***** PROVIDED INFORMATION

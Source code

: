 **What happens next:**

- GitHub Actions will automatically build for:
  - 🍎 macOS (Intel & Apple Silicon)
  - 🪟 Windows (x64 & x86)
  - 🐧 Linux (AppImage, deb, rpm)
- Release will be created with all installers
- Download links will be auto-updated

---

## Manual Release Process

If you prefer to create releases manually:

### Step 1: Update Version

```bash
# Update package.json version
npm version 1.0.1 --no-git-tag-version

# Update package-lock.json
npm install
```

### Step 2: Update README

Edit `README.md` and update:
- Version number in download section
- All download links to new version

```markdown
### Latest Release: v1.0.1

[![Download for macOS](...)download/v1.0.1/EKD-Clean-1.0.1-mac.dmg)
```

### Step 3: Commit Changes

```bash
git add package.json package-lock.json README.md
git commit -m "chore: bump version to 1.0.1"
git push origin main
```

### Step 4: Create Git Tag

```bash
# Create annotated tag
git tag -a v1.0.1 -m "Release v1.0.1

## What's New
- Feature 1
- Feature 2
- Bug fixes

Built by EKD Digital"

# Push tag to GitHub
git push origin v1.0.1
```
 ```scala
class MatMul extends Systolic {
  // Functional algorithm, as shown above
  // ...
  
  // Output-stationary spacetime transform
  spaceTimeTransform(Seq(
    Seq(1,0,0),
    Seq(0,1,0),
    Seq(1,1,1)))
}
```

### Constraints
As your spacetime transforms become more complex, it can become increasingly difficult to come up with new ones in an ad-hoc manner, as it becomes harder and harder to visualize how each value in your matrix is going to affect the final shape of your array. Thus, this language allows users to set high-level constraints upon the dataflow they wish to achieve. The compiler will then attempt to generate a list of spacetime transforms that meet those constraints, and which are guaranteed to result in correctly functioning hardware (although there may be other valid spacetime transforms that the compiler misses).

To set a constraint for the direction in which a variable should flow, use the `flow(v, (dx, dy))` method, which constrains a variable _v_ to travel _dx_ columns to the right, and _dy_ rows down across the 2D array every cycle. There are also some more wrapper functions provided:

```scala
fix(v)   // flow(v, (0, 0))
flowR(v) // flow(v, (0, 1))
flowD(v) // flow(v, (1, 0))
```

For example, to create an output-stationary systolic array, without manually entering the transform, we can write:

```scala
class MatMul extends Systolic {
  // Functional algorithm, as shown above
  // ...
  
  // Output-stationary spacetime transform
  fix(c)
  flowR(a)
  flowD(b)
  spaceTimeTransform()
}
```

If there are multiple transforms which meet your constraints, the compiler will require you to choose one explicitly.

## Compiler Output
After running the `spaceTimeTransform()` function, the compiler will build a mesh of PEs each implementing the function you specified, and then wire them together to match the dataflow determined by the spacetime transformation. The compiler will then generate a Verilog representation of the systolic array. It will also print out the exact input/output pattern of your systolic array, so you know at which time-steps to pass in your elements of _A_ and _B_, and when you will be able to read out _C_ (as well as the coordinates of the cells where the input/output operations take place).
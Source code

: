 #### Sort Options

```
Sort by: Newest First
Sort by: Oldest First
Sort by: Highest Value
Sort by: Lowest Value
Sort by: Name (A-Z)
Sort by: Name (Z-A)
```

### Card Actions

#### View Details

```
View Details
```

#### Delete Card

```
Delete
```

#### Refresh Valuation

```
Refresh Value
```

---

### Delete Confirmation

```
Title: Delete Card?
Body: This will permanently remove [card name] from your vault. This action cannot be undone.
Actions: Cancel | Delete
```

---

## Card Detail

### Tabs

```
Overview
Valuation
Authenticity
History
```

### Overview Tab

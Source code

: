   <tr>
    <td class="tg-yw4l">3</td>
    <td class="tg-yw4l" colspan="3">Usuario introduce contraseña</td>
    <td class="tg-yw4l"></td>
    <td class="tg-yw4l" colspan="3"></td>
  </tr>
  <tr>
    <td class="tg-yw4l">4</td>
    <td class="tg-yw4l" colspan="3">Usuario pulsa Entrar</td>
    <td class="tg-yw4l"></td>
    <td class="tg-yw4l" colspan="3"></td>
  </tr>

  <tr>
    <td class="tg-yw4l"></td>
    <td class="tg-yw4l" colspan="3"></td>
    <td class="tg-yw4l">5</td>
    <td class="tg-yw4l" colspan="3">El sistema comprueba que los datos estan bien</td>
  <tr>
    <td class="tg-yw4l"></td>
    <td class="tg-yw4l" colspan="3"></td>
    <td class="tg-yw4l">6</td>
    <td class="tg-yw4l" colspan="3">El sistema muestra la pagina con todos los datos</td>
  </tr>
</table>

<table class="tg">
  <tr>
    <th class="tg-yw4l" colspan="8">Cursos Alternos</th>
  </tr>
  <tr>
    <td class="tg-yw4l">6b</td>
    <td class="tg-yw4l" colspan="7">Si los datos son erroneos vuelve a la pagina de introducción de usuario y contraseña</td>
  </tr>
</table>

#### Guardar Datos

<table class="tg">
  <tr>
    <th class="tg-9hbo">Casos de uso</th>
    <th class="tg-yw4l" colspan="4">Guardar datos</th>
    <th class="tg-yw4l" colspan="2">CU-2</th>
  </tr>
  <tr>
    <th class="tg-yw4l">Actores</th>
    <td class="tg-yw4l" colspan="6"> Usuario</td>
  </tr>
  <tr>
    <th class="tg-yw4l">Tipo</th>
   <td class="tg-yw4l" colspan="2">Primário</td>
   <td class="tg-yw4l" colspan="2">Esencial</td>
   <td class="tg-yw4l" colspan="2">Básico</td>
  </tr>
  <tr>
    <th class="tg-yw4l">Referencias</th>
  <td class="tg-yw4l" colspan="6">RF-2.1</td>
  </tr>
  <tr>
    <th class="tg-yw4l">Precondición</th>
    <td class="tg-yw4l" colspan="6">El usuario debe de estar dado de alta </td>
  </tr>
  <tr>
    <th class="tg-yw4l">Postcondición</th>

**********

PROBLEM TO SOLVE → The records above should be reproduced in full, exactly as they read.

EXERCISE RESULT →
Source code

: **What happens next:**

- GitHub Actions will automatically build for:
  - 🍎 macOS (Intel & Apple Silicon)
  - 🪟 Windows (x64 & x86)
  - 🐧 Linux (AppImage, deb, rpm)
- Release will be created with all installers
- Download links will be auto-updated

---

## Manual Release Process

If you prefer to create releases manually:

### Step 1: Update Version

```bash
# Update package.json version
npm version 1.0.1 --no-git-tag-version

# Update package-lock.json
npm install
```

### Step 2: Update README

Edit `README.md` and update:
- Version number in download section
- All download links to new version

```markdown
### Latest Release: v1.0.1

[![Download for macOS](...)download/v1.0.1/EKD-Clean-1.0.1-mac.dmg)
```

### Step 3: Commit Changes

```bash
git add package.json package-lock.json README.md
git commit -m "chore: bump version to 1.0.1"
git push origin main
```

### Step 4: Create Git Tag

```bash
# Create annotated tag
git tag -a v1.0.1 -m "Release v1.0.1

## What's New
- Feature 1
- Feature 2
- Bug fixes

Built by EKD Digital"

# Push tag to GitHub
git push origin v1.0.1
```
 ```scala
class MatMul extends Systolic {
  // Functional algorithm, as shown above
  // ...
  
  // Output-stationary spacetime transform
  spaceTimeTransform(Seq(
    Seq(1,0,0),
    Seq(0,1,0),
    Seq(1,1,1)))
}
```

### Constraints
As your spacetime transforms become more complex, it can become increasingly difficult to come up with new ones in an ad-hoc manner, as it becomes harder and harder to visualize how each value in your matrix is going to affect the final shape of your array. Thus, this language allows users to set high-level constraints upon the dataflow they wish to achieve. The compiler will then attempt to generate a list of spacetime transforms that meet those constraints, and which are guaranteed to result in correctly functioning hardware (although there may be other valid spacetime transforms that the compiler misses).

To set a constraint for the direction in which a variable should flow, use the `flow(v, (dx, dy))` method, which constrains a variable _v_ to travel _dx_ columns to the right, and _dy_ rows down across the 2D array every cycle. There are also some more wrapper functions provided:

```scala
fix(v)   // flow(v, (0, 0))
flowR(v) // flow(v, (0, 1))
flowD(v) // flow(v, (1, 0))
```

For example, to create an output-stationary systolic array, without manually entering the transform, we can write:

```scala
class MatMul extends Systolic {
  // Functional algorithm, as shown above
  // ...
  
  // Output-stationary spacetime transform
  fix(c)
  flowR(a)
  flowD(b)
  spaceTimeTransform()
}
```

If there are multiple transforms which meet your constraints, the compiler will require you to choose one explicitly.

## Compiler Output
After running the `spaceTimeTransform()` function, the compiler will build a mesh of PEs each implementing the function you specified, and then wire them together to match the dataflow determined by the spacetime transformation. The compiler will then generate a Verilog representation of the systolic array. It will also print out the exact input/output pattern of your systolic array, so you know at which time-steps to pass in your elements of _A_ and _B_, and when you will be able to read out _C_ (as well as the coordinates of the cells where the input/output operations take place).
Source code

: #### Sort Options

```
Sort by: Newest First
Sort by: Oldest First
Sort by: Highest Value
Sort by: Lowest Value
Sort by: Name (A-Z)
Sort by: Name (Z-A)
```

### Card Actions

#### View Details

```
View Details
```

#### Delete Card

```
Delete
```

#### Refresh Valuation

```
Refresh Value
```

---

### Delete Confirmation

```
Title: Delete Card?
Body: This will permanently remove [card name] from your vault. This action cannot be undone.
Actions: Cancel | Delete
```

---

## Card Detail

### Tabs

```
Overview
Valuation
Authenticity
History
```

### Overview Tab

Source code

:   <tr>
    <td class="tg-yw4l">3</td>
    <td class="tg-yw4l" colspan="3">Usuario introduce contraseña</td>
    <td class="tg-yw4l"></td>
    <td class="tg-yw4l" colspan="3"></td>
  </tr>
  <tr>
    <td class="tg-yw4l">4</td>
    <td class="tg-yw4l" colspan="3">Usuario pulsa Entrar</td>
    <td class="tg-yw4l"></td>
    <td class="tg-yw4l" colspan="3"></td>
  </tr>

  <tr>
    <td class="tg-yw4l"></td>
    <td class="tg-yw4l" colspan="3"></td>
    <td class="tg-yw4l">5</td>
    <td class="tg-yw4l" colspan="3">El sistema comprueba que los datos estan bien</td>
  <tr>
    <td class="tg-yw4l"></td>
    <td class="tg-yw4l" colspan="3"></td>
    <td class="tg-yw4l">6</td>
    <td class="tg-yw4l" colspan="3">El sistema muestra la pagina con todos los datos</td>
  </tr>
</table>

<table class="tg">
  <tr>
    <th class="tg-yw4l" colspan="8">Cursos Alternos</th>
  </tr>
  <tr>
    <td class="tg-yw4l">6b</td>
    <td class="tg-yw4l" colspan="7">Si los datos son erroneos vuelve a la pagina de introducción de usuario y contraseña</td>
  </tr>
</table>

#### Guardar Datos

<table class="tg">
  <tr>
    <th class="tg-9hbo">Casos de uso</th>
    <th class="tg-yw4l" colspan="4">Guardar datos</th>
    <th class="tg-yw4l" colspan="2">CU-2</th>
  </tr>
  <tr>
    <th class="tg-yw4l">Actores</th>
    <td class="tg-yw4l" colspan="6"> Usuario</td>
  </tr>
  <tr>
    <th class="tg-yw4l">Tipo</th>
   <td class="tg-yw4l" colspan="2">Primário</td>
   <td class="tg-yw4l" colspan="2">Esencial</td>
   <td class="tg-yw4l" colspan="2">Básico</td>
  </tr>
  <tr>
    <th class="tg-yw4l">Referencias</th>
  <td class="tg-yw4l" colspan="6">RF-2.1</td>
  </tr>
  <tr>
    <th class="tg-yw4l">Precondición</th>
    <td class="tg-yw4l" colspan="6">El usuario debe de estar dado de alta </td>
  </tr>
  <tr>
    <th class="tg-yw4l">Postcondición</th>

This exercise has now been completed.